In 2004, Secretary of Defense Donald Rumsfeld admitted that at the request of then-CIA Director George Tenet, he authorized the U.S. military in the fall of 2003 to hide an Iraqi prisoner from the ICRC and other organizations that monitor the treatment of prisoners.
Rumsfeld told reporters at a June 17, 2004, press briefing that Tenet sent him a letter asking the U.S. military to imprison the Iraqi who was believed to be a high-ranking member of Ansar al-Islam, a Kurdish terrorist group suspected of links to al-Qaeda. Tenet further told Rumsfeld to be sure the detainee was kept off the prisoner rolls, which he was for six months.
"We were asked not to immediately register the individual, and we did that," Rumsfeld told reporters at the time.
Documents obtained by the Senate Armed Services Committee go even further. Minutes of an Oct. 2, 2002, meeting at which Lt. Col. Diane Beaver, then the chief military lawyer at Guantanamo whose responsibilities included working with the ICRC, discussed concealing abusive interrogation tactics when ICRC officials visited.
Jonathan Fredman, who was the chief counsel for the CIA's Counterterrorism Center, noted that the "the CIA is not held to the same rules as the military" when it comes to using aggressive techniques to interrogate detainees.
Beaver interjected: "We will need documentation to protect us."

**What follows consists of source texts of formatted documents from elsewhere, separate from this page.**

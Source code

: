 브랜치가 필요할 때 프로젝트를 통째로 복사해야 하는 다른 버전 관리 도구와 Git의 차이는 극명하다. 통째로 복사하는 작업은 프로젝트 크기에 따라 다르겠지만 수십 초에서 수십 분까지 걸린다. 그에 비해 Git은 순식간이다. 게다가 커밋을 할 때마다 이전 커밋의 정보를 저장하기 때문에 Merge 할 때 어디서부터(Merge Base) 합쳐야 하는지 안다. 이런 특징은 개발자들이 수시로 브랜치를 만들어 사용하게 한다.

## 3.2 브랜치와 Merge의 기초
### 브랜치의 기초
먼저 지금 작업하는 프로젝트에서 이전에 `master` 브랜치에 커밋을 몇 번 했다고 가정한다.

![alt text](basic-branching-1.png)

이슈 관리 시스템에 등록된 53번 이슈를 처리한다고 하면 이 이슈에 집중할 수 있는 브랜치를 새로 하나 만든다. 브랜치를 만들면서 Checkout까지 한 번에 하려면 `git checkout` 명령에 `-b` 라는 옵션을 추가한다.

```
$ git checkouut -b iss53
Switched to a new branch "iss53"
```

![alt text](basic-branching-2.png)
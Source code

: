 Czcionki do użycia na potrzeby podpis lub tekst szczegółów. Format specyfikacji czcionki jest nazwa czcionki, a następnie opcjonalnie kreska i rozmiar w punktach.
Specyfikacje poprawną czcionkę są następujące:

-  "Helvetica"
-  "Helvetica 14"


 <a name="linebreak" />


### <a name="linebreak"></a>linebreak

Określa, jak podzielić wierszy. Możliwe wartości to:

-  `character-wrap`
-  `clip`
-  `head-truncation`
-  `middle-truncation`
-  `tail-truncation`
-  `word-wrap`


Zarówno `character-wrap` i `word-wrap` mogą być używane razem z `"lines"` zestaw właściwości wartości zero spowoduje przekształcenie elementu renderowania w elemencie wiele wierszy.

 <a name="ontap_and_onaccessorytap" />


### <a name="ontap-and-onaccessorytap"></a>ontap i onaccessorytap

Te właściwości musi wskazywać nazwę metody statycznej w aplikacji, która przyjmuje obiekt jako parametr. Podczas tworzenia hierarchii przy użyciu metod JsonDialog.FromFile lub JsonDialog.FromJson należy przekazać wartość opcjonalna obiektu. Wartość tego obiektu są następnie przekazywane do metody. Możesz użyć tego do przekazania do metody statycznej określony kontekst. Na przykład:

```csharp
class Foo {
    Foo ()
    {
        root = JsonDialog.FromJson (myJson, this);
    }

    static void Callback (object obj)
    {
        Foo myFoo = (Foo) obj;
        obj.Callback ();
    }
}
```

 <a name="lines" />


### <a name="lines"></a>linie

Taking office in January, Obama announced that his administration would not condone or practice torture, but he also opposed holding Bush administration officials accountable out of fear that his actions might be deemed vindictive. He has held to that position although Attorney General Eric Holder and CIA Director Leon Panetta both agreed that the near-drowning experience of waterboarding was torture.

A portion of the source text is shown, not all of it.